#### Supplied records ####
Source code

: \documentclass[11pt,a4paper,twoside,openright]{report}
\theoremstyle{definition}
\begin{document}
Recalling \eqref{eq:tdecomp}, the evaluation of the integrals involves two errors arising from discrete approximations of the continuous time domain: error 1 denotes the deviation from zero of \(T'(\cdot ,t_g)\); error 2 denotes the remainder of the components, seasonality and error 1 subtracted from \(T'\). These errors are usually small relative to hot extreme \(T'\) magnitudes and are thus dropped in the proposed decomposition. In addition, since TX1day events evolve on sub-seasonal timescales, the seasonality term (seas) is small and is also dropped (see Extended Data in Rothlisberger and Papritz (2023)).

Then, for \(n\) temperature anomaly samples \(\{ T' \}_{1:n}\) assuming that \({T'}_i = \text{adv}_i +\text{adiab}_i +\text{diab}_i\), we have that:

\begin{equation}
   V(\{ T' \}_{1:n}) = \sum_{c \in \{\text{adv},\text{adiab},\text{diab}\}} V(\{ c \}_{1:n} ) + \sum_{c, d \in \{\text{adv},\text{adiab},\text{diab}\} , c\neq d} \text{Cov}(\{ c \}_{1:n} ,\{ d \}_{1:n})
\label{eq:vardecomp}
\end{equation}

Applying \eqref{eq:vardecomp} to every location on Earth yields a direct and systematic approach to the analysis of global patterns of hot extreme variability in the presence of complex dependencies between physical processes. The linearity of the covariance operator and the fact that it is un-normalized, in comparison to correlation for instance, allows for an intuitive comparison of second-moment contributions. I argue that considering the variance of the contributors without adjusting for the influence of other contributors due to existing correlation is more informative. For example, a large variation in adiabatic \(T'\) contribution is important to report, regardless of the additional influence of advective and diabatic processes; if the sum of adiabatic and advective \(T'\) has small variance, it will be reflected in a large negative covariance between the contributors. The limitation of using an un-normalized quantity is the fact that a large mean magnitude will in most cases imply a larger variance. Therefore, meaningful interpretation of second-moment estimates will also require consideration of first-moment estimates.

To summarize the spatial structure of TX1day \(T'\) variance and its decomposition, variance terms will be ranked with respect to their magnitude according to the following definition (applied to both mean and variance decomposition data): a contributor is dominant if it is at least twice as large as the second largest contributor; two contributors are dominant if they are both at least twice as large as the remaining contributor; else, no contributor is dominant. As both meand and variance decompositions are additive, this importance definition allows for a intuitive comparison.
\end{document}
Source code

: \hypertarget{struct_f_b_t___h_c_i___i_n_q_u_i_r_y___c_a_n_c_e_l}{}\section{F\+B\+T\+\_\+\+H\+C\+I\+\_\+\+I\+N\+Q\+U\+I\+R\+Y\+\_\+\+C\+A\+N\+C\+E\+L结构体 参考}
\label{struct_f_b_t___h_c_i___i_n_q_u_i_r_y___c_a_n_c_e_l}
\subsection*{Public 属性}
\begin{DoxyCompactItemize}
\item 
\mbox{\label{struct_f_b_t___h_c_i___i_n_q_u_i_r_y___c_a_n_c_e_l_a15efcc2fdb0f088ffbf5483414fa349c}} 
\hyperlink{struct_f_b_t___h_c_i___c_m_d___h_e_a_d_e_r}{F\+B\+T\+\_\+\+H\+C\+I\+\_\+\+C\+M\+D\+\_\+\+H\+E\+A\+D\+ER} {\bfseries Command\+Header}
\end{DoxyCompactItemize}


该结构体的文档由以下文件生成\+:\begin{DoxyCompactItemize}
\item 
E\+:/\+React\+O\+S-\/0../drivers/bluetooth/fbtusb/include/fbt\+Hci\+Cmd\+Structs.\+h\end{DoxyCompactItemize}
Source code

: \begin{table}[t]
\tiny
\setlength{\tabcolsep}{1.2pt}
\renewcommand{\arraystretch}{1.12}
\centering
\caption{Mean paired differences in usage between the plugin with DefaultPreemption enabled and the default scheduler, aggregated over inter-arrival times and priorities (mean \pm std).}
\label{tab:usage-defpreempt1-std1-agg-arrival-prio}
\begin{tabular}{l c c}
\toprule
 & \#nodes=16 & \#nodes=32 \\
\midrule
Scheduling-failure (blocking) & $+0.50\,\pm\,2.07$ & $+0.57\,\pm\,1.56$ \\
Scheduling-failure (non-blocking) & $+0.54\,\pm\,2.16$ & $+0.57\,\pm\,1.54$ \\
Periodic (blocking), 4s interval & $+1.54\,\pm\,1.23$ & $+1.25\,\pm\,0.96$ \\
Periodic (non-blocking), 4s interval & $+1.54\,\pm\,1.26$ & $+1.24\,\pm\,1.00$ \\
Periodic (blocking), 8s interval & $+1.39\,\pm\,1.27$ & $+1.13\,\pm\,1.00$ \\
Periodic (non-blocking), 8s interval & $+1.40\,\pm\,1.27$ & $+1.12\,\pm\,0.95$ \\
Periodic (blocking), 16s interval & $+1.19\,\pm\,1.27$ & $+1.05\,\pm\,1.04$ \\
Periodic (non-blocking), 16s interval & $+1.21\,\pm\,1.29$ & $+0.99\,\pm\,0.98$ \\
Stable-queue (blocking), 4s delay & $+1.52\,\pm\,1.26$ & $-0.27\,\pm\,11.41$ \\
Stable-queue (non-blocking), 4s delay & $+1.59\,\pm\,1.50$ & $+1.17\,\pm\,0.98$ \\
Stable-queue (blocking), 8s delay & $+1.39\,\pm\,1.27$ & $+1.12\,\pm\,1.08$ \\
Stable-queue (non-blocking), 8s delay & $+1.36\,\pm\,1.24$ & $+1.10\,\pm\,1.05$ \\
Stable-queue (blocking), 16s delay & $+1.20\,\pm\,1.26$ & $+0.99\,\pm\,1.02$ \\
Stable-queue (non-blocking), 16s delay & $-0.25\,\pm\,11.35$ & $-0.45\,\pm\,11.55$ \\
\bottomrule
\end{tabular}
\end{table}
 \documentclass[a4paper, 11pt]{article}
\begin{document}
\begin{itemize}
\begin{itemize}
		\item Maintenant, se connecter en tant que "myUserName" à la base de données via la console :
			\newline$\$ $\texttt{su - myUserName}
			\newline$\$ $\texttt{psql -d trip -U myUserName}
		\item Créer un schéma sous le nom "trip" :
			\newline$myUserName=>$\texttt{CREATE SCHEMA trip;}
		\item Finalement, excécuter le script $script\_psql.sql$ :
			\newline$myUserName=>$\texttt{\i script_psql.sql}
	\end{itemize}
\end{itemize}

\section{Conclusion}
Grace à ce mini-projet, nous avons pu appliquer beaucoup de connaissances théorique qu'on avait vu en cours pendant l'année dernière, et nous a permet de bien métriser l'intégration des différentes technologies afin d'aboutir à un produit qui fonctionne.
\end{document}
####
→ What you are asked to do:
In the listing above, locate the line containing "Stable-queue (blocking), 16s" and the line containing "Créer un schéma", then transcribe both and every line between them verbatim.

→ Exercise solution:
Stable-queue (blocking), 16s delay & $+1.20\,\pm\,1.26$ & $+0.99\,\pm\,1.02$ \\
Stable-queue (non-blocking), 16s delay & $-0.25\,\pm\,11.35$ & $-0.45\,\pm\,11.55$ \\
\bottomrule
\end{tabular}
\end{table}
 \documentclass[a4paper, 11pt]{article}
\begin{document}
\begin{itemize}
\begin{itemize}
		\item Maintenant, se connecter en tant que "myUserName" à la base de données via la console :
			\newline$\$ $\texttt{su - myUserName}
			\newline$\$ $\texttt{psql -d trip -U myUserName}
		\item Créer un schéma sous le nom "trip" :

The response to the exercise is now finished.